### ACTIVITY
Do any lines in the data below contain "coordinate"? If so, copy every one of them.

(Saved data entries)
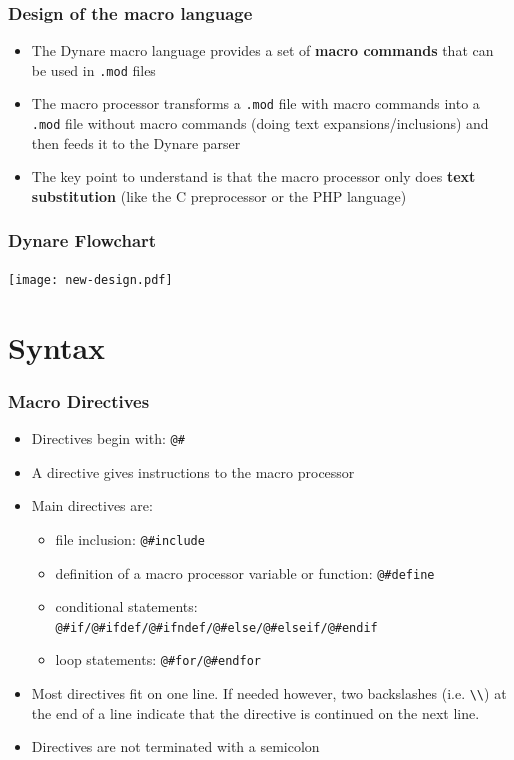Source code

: \documentclass[aspectratio=169]{beamer}
\begin{document}
\begin{frame}
  \frametitle{Design of the macro language}
  \begin{itemize}
  \item The Dynare macro language provides a set of \textbf{macro commands} that can be used in \texttt{.mod} files
  \item The macro processor transforms a \texttt{.mod} file with macro commands into a \texttt{.mod} file without macro commands (doing text expansions/inclusions) and then feeds it to the Dynare parser
  \item The key point to understand is that the macro processor only does \textbf{text substitution} (like the C preprocessor or the PHP language)
  \end{itemize}
\end{frame}

\begin{frame}
  \frametitle{Dynare Flowchart}
  \texttt{[image: new-design.pdf]}
\end{frame}

\section{Syntax}

\begin{frame}[fragile=singleslide]
  \frametitle{Macro Directives}
  \begin{itemize}
  \item Directives begin with: \verb+@#+
  \item A directive gives instructions to the macro processor
  \item Main directives are:
    \begin{itemize}
    \item file inclusion: \verb+@#include+
    \item definition of a macro processor variable or function: \verb+@#define+
    \item conditional statements: \verb+@#if/@#ifdef/@#ifndef/@#else/@#elseif/@#endif+
    \item loop statements: \verb+@#for/@#endfor+
    \end{itemize}
  \item Most directives fit on one line. If needed however, two backslashes (i.e. \verb+\\+) at the end of a line indicate that the directive is continued on the next line.
  \item Directives are not terminated with a semicolon
  \end{itemize}
\end{frame}
\end{document}

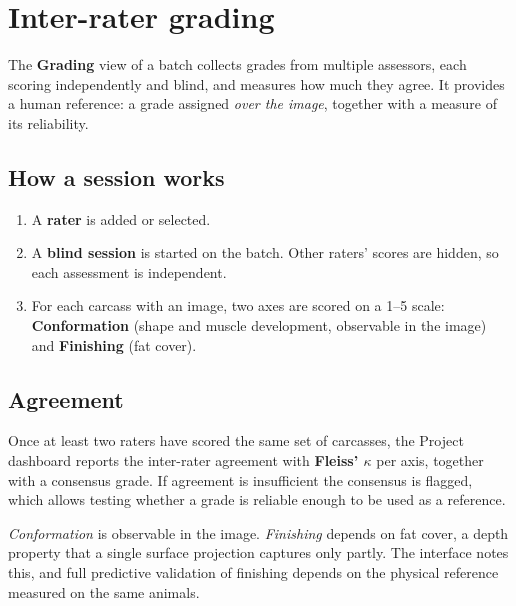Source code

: \chapter{Inter-rater grading}


\vspace{4pt}
The \textbf{Grading} view of a batch collects grades from multiple assessors, each
scoring independently and blind, and measures how much they agree. It provides a
human reference: a grade assigned \emph{over the image}, together with a measure of
its reliability.

\section{How a session works}

\begin{enumerate}[leftmargin=1.4em,itemsep=3pt]
  \item A \textbf{rater} is added or selected.
  \item A \textbf{blind session} is started on the batch. Other raters' scores are
        hidden, so each assessment is independent.
  \item For each carcass with an image, two axes are scored on a 1--5 scale:
        \textbf{Conformation} (shape and muscle development, observable in the
        image) and \textbf{Finishing} (fat cover).
\end{enumerate}

\section{Agreement}

Once at least two raters have scored the same set of carcasses, the Project
dashboard reports the inter-rater agreement with \textbf{Fleiss' $\kappa$} per
axis, together with a consensus grade. If agreement is insufficient the consensus
is flagged, which allows testing whether a grade is reliable enough to be used as
a reference.

\begin{note}[title={Two axes, two different confidences}]
\emph{Conformation} is observable in the image. \emph{Finishing} depends on fat
cover, a depth property that a single surface projection captures only partly.
The interface notes this, and full predictive validation of finishing depends on
the physical reference measured on the same animals.
\end{note}
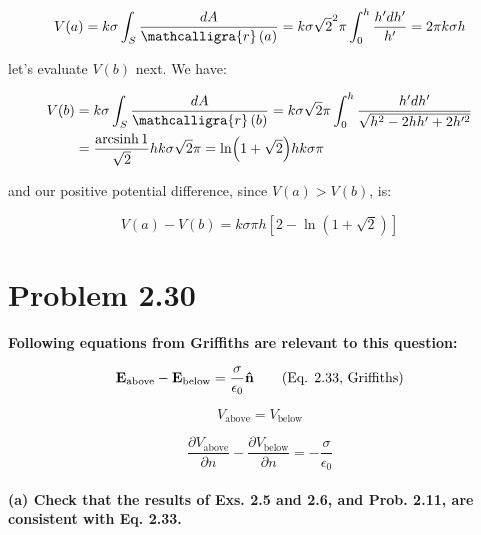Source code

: \documentclass{article}
\newcommand{\scriptr}{\mathcalligra{r}\,}
\numberwithin{equation}{section}
\numberwithin{figure}{section}
\newcommand{\vbh}[1]{\vb{\hat{#1}}}
\DeclareMathOperator{\arcsinh}{arcsinh}
\begin{document}
\begin{equation}
    V(a) = k \sigma \int_S \frac{dA}{\scriptr(a)} = k \sigma \sqrt{2}^2 \pi \int_0^h \frac{h' dh'}{h'} = 2\pi k \sigma h
\end{equation}

let's evaluate $V(b)$ next. We have:

\begin{equation}
\begin{split}
    V(b) &= k \sigma \int_S \frac{dA}{\scriptr(b)} = k \sigma \sqrt{2} \pi \int_0^h \frac{h' dh'}{\sqrt{h^2 - 2hh' + 2h'^2}} \\
    &= \frac{\arcsinh 1}{\sqrt{2}} h k \sigma \sqrt{2} \pi = \ln(1+\sqrt{2}) hk \sigma \pi
\end{split}
\end{equation}

and our positive potential difference, since $V(a) > V(b)$, is:

\begin{equation}
    V(a) - V(b) = k \sigma \pi h \left[ 2 - \ln(1 + \sqrt{2}) \right]
\end{equation}

\section{Problem 2.30}

\textbf{Following equations from Griffiths are relevant to this question:}

\begin{equation*}
    \vb E_{\text{above}} - \vb E_{\text{below}} = \frac{\sigma}{\epsilon_0} \vbh n \tag{Eq. 2.33, Griffiths}
\end{equation*}

\begin{equation*}
    V_{\text{above}} = V_{\text{below}} \tag{Eq. 2.34, Griffiths}
\end{equation*}

\begin{equation*}
    \frac{\partial V_{\text{above}}}{\partial n} -  \frac{\partial V_{\text{below}}}{\partial n} = - \frac{\sigma}{\epsilon_0} \tag{Eq. 2.36, Griffiths}
\end{equation*}

\paragraph{(a) Check that the results of Exs. 2.5 and 2.6, and Prob. 2.11, are consistent with Eq. 2.33.\\}
\end{document}
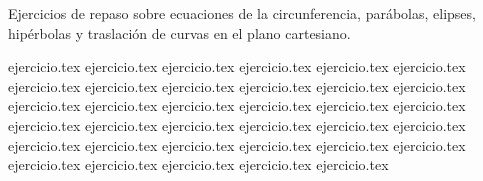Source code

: 
Ejercicios de repaso sobre ecuaciones de la circunferencia, parábolas, elipses, hipérbolas y traslación de curvas en el plano cartesiano.

\begin{enumerate}
    \setcounter{enumi}{5}
    {ejercicio.tex}
    {ejercicio.tex}
    {ejercicio.tex}
    {ejercicio.tex}
    {ejercicio.tex}
    \setcounter{enumi}{10}
    {ejercicio.tex}
    {ejercicio.tex}
    {ejercicio.tex}
    {ejercicio.tex}
    {ejercicio.tex}
    {ejercicio.tex}
    {ejercicio.tex}
    {ejercicio.tex}
    {ejercicio.tex}
    {ejercicio.tex}
    {ejercicio.tex}
    {ejercicio.tex}
    \setcounter{enumi}{22}
    {ejercicio.tex}
    {ejercicio.tex}
    {ejercicio.tex}
    {ejercicio.tex}
    {ejercicio.tex}
    {ejercicio.tex}
    {ejercicio.tex}
    {ejercicio.tex}
    {ejercicio.tex}
    {ejercicio.tex}
    \setcounter{enumi}{32}
    {ejercicio.tex}
    {ejercicio.tex}
    {ejercicio.tex}
    {ejercicio.tex}
    \setcounter{enumi}{36}
    {ejercicio.tex}
    {ejercicio.tex}
    {ejercicio.tex}
    {ejercicio.tex}
\end{enumerate}
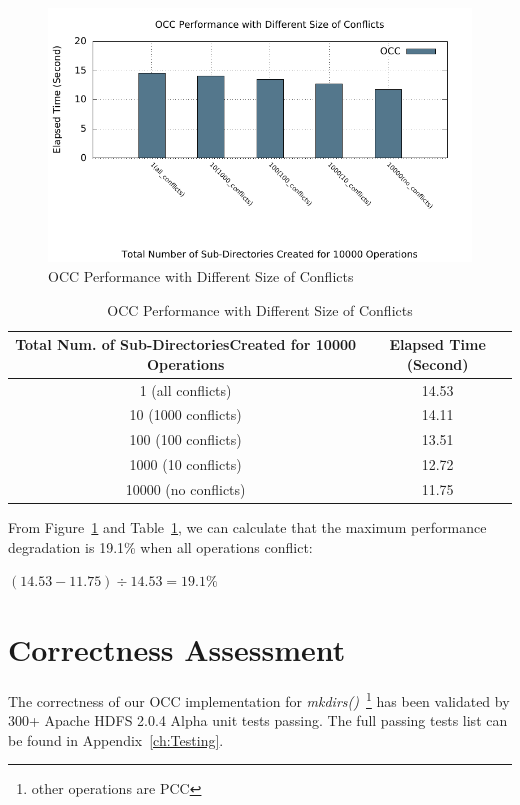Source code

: \begin{figure}[ht]
	\centering
	\includegraphics[width=\linewidth]{figs/conflict.pdf}
	\caption{OCC Performance with Different Size of Conflicts}
	\label{fig:conflict}
\end{figure}

\begin{table}[ht]
	\centering
\begin{tabular}{|c|c|}
	\hline
	\textbf{Total Num. of Sub-DirectoriesCreated for 10000 Operations} & \textbf{Elapsed Time (Second)} \\ \hline
	1 (all conflicts)                                                  & 14.53                          \\ \hline
	10 (1000 conflicts)                                                & 14.11                          \\ \hline
	100 (100 conflicts)                                                & 13.51                          \\ \hline
	1000 (10 conflicts)                                                & 12.72                          \\ \hline
	10000 (no conflicts)                                               & 11.75                          \\ \hline
\end{tabular}
	\caption{OCC Performance with Different Size of Conflicts}
	\label{table:conflicts}
\end{table}

\noindent From Figure~\ref{fig:conflict} and Table~\ref{table:conflicts}, we can calculate that the maximum performance degradation is 19.1\% when all operations conflict:
\begin{center}
	$(14.53-11.75) \div 14.53 = 19.1\%$
\end{center}

\section{Correctness Assessment}

The correctness of our OCC implementation for \textit{mkdirs()}~\footnote{other operations are PCC} has been validated by 300+ Apache HDFS 2.0.4 Alpha unit tests passing. The full passing tests list can be found in Appendix~\ref{ch:Testing}.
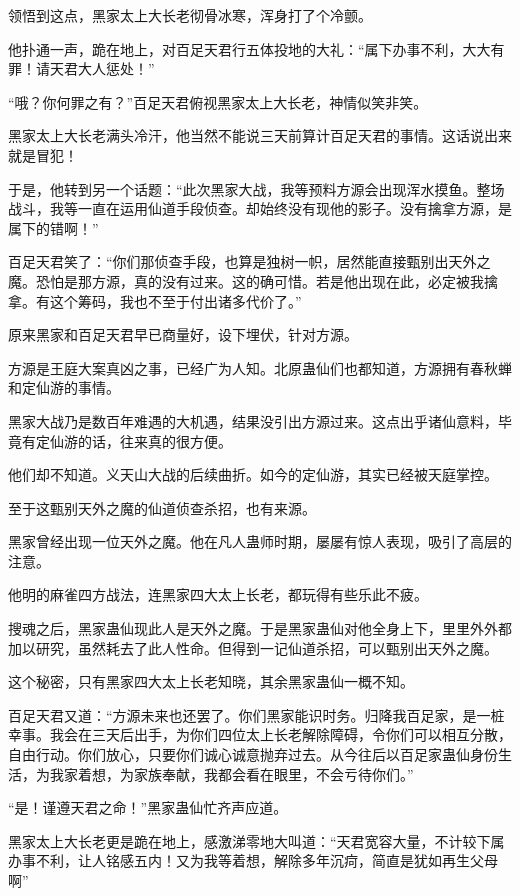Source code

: \begin{this_body}
领悟到这点，黑家太上大长老彻骨冰寒，浑身打了个冷颤。

他扑通一声，跪在地上，对百足天君行五体投地的大礼：“属下办事不利，大大有罪！请天君大人惩处！”

“哦？你何罪之有？”百足天君俯视黑家太上大长老，神情似笑非笑。

黑家太上大长老满头冷汗，他当然不能说三天前算计百足天君的事情。这话说出来就是冒犯！

于是，他转到另一个话题：“此次黑家大战，我等预料方源会出现浑水摸鱼。整场战斗，我等一直在运用仙道手段侦查。却始终没有现他的影子。没有擒拿方源，是属下的错啊！”

百足天君笑了：“你们那侦查手段，也算是独树一帜，居然能直接甄别出天外之魔。恐怕是那方源，真的没有过来。这的确可惜。若是他出现在此，必定被我擒拿。有这个筹码，我也不至于付出诸多代价了。”

原来黑家和百足天君早已商量好，设下埋伏，针对方源。

方源是王庭大案真凶之事，已经广为人知。北原蛊仙们也都知道，方源拥有春秋蝉和定仙游的事情。

黑家大战乃是数百年难遇的大机遇，结果没引出方源过来。这点出乎诸仙意料，毕竟有定仙游的话，往来真的很方便。

他们却不知道。义天山大战的后续曲折。如今的定仙游，其实已经被天庭掌控。

至于这甄别天外之魔的仙道侦查杀招，也有来源。

黑家曾经出现一位天外之魔。他在凡人蛊师时期，屡屡有惊人表现，吸引了高层的注意。

他明的麻雀四方战法，连黑家四大太上长老，都玩得有些乐此不疲。

搜魂之后，黑家蛊仙现此人是天外之魔。于是黑家蛊仙对他全身上下，里里外外都加以研究，虽然耗去了此人性命。但得到一记仙道杀招，可以甄别出天外之魔。

这个秘密，只有黑家四大太上长老知晓，其余黑家蛊仙一概不知。

百足天君又道：“方源未来也还罢了。你们黑家能识时务。归降我百足家，是一桩幸事。我会在三天后出手，为你们四位太上长老解除障碍，令你们可以相互分散，自由行动。你们放心，只要你们诚心诚意抛弃过去。从今往后以百足家蛊仙身份生活，为我家着想，为家族奉献，我都会看在眼里，不会亏待你们。”

“是！谨遵天君之命！”黑家蛊仙忙齐声应道。

黑家太上大长老更是跪在地上，感激涕零地大叫道：“天君宽容大量，不计较下属办事不利，让人铭感五内！又为我等着想，解除多年沉疴，简直是犹如再生父母啊”


\end{this_body}
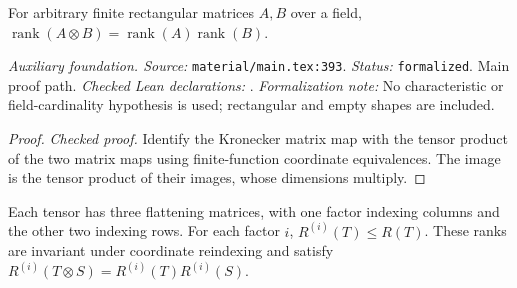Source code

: \renewcommand{\thetheorem}{A35}
\begin{lemma}
\label{aux:matrix-rank-kronecker}
\leanok
For arbitrary finite rectangular matrices $A,B$ over a field, $\operatorname{rank}(A\otimes B)=\operatorname{rank}(A)\operatorname{rank}(B)$.
\end{lemma}

\noindent\textit{Auxiliary foundation. Source:} \texttt{material/main.tex:393}.
\textit{Status:} \texttt{formalized}. Main proof path.
\textit{Checked Lean declarations:} .
\textit{Formalization note:} No characteristic or field-cardinality hypothesis is used; rectangular and empty shapes are included.

\begin{proof}
\leanok
\textit{Checked proof.} Identify the Kronecker matrix map with the tensor product of the two matrix maps using finite-function coordinate equivalences. The image is the tensor product of their images, whose dimensions multiply.
\end{proof}

\renewcommand{\thetheorem}{A36}
\begin{lemma}
\label{aux:flattening-operations}
\leanok
Each tensor has three flattening matrices, with one factor indexing columns and the other two indexing rows. For each factor $i$, $R^{(i)}(T)\le R(T)$. These ranks are invariant under coordinate reindexing and satisfy $R^{(i)}(T\otimes S)=R^{(i)}(T)R^{(i)}(S)$.
\end{lemma}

### YOUR SOLUTION
\textit{Checked proof.} Identify the Kronecker matrix map with the tensor product of the two matrix maps using finite-function coordinate equivalences. The image is the tensor product of their images, whose dimensions multiply.
Each tensor has three flattening matrices, with one factor indexing columns and the other two indexing rows. For each factor $i$, $R^{(i)}(T)\le R(T)$. These ranks are invariant under coordinate reindexing and satisfy $R^{(i)}(T\otimes S)=R^{(i)}(T)R^{(i)}(S)$.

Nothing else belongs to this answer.